* What the task requires *
Look for the word "INTO" in the data below, and copy every line that holds it.

Plain-text document sources
★ ★ ★ ★
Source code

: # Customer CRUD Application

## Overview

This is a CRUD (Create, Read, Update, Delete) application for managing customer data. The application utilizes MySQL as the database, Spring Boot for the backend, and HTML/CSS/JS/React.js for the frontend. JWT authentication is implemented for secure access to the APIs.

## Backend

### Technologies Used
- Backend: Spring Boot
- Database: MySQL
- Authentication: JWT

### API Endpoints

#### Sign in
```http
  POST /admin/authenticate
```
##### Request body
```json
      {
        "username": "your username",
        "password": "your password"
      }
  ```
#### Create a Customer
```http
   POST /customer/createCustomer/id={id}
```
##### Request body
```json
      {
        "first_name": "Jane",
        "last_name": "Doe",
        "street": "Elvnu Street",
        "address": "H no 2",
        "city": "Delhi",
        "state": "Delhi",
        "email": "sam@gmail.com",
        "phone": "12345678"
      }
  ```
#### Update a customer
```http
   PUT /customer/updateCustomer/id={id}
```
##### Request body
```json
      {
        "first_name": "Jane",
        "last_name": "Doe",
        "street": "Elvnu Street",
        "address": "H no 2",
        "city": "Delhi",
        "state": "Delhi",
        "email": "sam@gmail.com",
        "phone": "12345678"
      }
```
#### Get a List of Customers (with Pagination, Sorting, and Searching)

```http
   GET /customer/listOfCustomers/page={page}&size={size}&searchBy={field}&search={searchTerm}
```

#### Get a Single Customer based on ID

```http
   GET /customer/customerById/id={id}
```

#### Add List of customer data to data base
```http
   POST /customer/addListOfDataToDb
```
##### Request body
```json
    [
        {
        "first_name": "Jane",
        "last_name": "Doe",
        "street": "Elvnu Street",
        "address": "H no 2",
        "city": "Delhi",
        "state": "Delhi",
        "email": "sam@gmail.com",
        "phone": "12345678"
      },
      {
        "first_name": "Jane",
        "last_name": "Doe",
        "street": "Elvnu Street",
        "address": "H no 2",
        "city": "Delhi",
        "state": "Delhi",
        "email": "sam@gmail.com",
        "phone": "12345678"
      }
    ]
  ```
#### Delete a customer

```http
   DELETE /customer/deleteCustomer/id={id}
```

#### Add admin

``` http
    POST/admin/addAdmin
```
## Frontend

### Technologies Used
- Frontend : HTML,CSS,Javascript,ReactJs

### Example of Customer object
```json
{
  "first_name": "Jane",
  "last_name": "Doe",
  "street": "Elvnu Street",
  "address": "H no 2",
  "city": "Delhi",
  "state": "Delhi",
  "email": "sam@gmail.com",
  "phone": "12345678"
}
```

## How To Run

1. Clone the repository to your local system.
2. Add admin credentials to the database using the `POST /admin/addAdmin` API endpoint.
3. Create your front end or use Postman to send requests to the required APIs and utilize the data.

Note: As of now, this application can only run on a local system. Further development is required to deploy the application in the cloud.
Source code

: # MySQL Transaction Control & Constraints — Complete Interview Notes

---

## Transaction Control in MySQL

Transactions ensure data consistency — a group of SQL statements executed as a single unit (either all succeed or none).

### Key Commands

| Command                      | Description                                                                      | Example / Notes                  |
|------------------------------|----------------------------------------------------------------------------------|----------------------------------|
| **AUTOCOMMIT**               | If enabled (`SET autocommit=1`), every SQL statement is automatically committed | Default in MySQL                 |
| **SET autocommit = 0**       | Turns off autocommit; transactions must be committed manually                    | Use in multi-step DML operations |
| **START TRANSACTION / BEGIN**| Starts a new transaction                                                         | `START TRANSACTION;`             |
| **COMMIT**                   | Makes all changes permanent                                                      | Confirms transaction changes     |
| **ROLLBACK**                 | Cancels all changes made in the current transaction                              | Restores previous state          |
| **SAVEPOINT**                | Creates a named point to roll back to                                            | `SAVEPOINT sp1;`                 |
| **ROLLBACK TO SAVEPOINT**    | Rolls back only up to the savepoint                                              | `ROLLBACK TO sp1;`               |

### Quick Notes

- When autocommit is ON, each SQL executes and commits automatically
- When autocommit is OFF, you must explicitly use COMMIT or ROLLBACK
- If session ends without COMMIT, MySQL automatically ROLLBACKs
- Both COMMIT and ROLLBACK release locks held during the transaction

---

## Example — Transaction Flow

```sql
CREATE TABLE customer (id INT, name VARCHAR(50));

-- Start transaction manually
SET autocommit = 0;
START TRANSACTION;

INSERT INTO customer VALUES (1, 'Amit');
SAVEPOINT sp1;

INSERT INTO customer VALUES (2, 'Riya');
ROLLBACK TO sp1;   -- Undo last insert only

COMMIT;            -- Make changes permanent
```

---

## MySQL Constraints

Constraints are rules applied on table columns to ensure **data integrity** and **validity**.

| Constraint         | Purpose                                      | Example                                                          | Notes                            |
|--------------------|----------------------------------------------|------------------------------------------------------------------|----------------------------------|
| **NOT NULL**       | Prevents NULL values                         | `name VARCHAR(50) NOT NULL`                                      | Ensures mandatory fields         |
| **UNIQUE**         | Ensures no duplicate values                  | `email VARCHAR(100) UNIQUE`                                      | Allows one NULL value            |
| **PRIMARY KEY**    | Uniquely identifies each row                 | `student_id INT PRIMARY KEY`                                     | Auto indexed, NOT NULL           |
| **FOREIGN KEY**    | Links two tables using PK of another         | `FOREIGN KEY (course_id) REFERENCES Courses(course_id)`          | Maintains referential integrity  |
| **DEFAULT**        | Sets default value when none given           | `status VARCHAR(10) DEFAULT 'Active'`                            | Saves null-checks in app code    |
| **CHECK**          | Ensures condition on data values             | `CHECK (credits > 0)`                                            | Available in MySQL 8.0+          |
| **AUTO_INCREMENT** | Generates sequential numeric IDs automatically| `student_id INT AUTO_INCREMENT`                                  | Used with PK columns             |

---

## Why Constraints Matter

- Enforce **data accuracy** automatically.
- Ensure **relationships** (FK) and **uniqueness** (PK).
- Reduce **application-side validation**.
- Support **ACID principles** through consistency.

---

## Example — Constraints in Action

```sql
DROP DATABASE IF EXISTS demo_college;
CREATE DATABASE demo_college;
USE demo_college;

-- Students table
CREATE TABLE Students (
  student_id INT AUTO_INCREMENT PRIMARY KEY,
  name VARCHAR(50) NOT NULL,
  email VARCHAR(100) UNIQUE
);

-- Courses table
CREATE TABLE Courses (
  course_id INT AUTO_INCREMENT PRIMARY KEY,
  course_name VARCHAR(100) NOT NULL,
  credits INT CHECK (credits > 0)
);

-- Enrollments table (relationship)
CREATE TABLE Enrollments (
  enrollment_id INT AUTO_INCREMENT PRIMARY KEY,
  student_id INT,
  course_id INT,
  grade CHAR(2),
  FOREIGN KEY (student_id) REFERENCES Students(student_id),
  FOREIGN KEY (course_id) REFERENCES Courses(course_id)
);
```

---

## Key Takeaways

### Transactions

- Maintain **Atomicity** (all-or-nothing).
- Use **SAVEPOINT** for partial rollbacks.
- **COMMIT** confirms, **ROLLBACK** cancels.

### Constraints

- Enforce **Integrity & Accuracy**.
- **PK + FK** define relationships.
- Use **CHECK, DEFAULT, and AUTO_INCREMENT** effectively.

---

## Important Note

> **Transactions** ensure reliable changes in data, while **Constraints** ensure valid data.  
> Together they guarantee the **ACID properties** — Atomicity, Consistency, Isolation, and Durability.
★ ★ ★ ★
* Task output *
INSERT INTO customer VALUES (1, 'Amit');
INSERT INTO customer VALUES (2, 'Riya');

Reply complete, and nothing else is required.